Roberto Campos Neto, ex-mandatário do Banco Central (BC), não compareceu à reunião da Comissão Parlamentar de Inquérito (CPI) do Crime Organizado, no Senado, nesta quarta-feira (8).
Convidado como testemunha especializada devido ao seu conhecimento técnico, Neto deixou de comparecer ao depoimento após seus advogados informarem ao colegiado que a obrigatoriedade de sua presença infringiria uma decisão do Supremo Tribunal Federal (STF).
Esta marca a terceira vez que a comissão tenta, sem sucesso, ouvir o economista, que liderou o BC no período de 2019 a 2024. Conforme relatado pelo presidente do colegiado, senador Fabiano Contarato (PT-ES), Neto foi primeiramente convidado e, posteriormente, convocado por sua capacidade de oferecer contribuições significativas aos trabalhos da CPI, cujo objetivo é investigar a atuação, expansão e funcionamento de organizações criminosas no Brasil.
A primeira tentativa da CPI de interrogar Neto ocorreu em 3 de março. Na ocasião, o ministro André Mendonça, do STF, converteu a convocação em um convite, tornando a participação do ex-presidente do BC opcional.
O colegiado reiterou o convite para que Neto participasse da reunião agendada para 31 de março.

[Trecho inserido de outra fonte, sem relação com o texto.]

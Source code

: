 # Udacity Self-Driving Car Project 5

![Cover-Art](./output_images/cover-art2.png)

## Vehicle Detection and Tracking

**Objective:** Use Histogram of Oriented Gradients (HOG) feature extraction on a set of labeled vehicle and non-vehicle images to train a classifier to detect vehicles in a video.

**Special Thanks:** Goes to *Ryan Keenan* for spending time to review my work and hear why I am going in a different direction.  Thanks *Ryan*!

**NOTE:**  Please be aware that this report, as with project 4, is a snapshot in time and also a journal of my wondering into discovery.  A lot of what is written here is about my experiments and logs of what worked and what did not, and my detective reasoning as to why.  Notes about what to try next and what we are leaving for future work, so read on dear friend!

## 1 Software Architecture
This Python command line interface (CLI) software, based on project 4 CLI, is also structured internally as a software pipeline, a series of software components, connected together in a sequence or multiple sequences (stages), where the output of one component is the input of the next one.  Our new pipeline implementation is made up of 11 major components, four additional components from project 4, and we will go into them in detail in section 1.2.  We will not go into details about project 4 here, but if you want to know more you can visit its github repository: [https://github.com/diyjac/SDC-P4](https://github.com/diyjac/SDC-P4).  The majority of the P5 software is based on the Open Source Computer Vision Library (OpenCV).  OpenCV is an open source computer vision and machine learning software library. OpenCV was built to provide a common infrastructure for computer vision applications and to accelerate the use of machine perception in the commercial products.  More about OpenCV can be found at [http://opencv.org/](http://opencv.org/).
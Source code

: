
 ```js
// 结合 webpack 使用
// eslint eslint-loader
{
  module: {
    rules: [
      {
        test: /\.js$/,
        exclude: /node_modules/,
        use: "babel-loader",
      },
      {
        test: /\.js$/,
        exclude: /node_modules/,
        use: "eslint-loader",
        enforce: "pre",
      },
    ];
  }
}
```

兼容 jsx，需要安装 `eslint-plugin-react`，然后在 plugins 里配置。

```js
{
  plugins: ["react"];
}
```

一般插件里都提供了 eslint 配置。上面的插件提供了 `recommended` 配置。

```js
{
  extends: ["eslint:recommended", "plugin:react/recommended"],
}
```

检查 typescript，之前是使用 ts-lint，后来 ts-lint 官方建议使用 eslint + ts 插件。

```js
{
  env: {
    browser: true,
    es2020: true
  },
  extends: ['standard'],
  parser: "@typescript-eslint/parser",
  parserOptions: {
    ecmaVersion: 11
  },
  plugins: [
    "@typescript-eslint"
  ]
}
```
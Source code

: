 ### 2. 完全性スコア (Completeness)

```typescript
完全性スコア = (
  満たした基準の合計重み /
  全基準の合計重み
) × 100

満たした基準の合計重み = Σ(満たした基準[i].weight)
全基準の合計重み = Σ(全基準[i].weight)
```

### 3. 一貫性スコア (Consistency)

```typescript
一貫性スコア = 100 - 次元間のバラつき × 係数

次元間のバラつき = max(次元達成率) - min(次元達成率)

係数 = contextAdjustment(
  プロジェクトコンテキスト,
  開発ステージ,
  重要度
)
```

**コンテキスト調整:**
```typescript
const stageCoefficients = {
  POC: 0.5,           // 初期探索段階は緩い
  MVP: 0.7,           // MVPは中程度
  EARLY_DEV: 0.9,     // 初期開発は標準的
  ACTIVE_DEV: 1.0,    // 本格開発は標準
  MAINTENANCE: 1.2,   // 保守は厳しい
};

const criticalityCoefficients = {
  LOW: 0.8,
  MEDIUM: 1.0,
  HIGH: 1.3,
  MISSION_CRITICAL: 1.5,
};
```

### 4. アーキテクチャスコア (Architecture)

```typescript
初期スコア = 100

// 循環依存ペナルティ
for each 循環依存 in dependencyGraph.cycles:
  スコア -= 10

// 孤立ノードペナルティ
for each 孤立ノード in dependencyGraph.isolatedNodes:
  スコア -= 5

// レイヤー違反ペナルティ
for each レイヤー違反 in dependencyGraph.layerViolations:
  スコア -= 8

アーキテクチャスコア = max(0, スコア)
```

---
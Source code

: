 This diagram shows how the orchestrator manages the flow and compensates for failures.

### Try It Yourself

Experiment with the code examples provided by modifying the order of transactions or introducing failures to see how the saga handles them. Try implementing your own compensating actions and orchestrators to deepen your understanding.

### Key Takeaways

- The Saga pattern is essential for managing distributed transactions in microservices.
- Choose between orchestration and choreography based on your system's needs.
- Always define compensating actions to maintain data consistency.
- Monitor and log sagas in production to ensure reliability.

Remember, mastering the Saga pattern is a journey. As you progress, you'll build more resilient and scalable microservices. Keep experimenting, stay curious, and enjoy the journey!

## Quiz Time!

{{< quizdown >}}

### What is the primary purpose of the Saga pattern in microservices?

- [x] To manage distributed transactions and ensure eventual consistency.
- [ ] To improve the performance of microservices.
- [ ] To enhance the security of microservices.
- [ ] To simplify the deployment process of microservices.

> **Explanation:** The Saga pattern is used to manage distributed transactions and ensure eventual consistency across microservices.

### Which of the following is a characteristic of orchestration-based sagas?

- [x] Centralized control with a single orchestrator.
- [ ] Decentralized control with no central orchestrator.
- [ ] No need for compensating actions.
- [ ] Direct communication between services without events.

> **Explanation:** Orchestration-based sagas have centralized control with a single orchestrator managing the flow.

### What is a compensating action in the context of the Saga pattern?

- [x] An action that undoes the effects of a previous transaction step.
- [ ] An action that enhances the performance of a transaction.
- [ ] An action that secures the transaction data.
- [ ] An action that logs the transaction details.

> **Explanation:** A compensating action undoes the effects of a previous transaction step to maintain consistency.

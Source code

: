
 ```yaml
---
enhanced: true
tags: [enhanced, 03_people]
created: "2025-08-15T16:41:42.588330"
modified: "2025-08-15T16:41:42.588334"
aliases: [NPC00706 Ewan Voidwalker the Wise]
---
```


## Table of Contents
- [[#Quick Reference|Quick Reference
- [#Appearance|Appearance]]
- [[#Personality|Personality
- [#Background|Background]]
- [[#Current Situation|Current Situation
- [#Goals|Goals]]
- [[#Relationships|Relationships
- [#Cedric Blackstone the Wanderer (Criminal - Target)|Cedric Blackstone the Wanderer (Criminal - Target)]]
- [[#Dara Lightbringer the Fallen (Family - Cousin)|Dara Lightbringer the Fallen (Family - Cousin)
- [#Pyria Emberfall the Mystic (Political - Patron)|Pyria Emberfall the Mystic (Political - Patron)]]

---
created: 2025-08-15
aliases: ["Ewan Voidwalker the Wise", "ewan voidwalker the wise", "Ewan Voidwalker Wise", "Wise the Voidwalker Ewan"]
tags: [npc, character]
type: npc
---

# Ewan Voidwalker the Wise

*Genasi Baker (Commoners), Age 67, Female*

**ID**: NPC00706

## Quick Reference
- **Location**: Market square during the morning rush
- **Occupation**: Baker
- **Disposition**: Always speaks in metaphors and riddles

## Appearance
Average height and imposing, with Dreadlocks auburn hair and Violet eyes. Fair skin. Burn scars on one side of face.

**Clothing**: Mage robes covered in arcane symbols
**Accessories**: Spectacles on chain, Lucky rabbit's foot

Diante da recusa do economista, a comissão aprovou, na mesma data, a convocação de Neto para a reunião desta quarta-feira – na qual os parlamentares estão ouvindo o depoimento do atual presidente do Banco Central, Gabriel Galípolo.
A convocação pela CPI torna a presença de qualquer indivíduo compulsória. Os membros da comissão analisam agora as próximas providências, visto que o presidente do Senado, Davi Alcolumbre (União-AP), determinou que os trabalhos da CPI se encerrem no dia 14, sem prorrogação.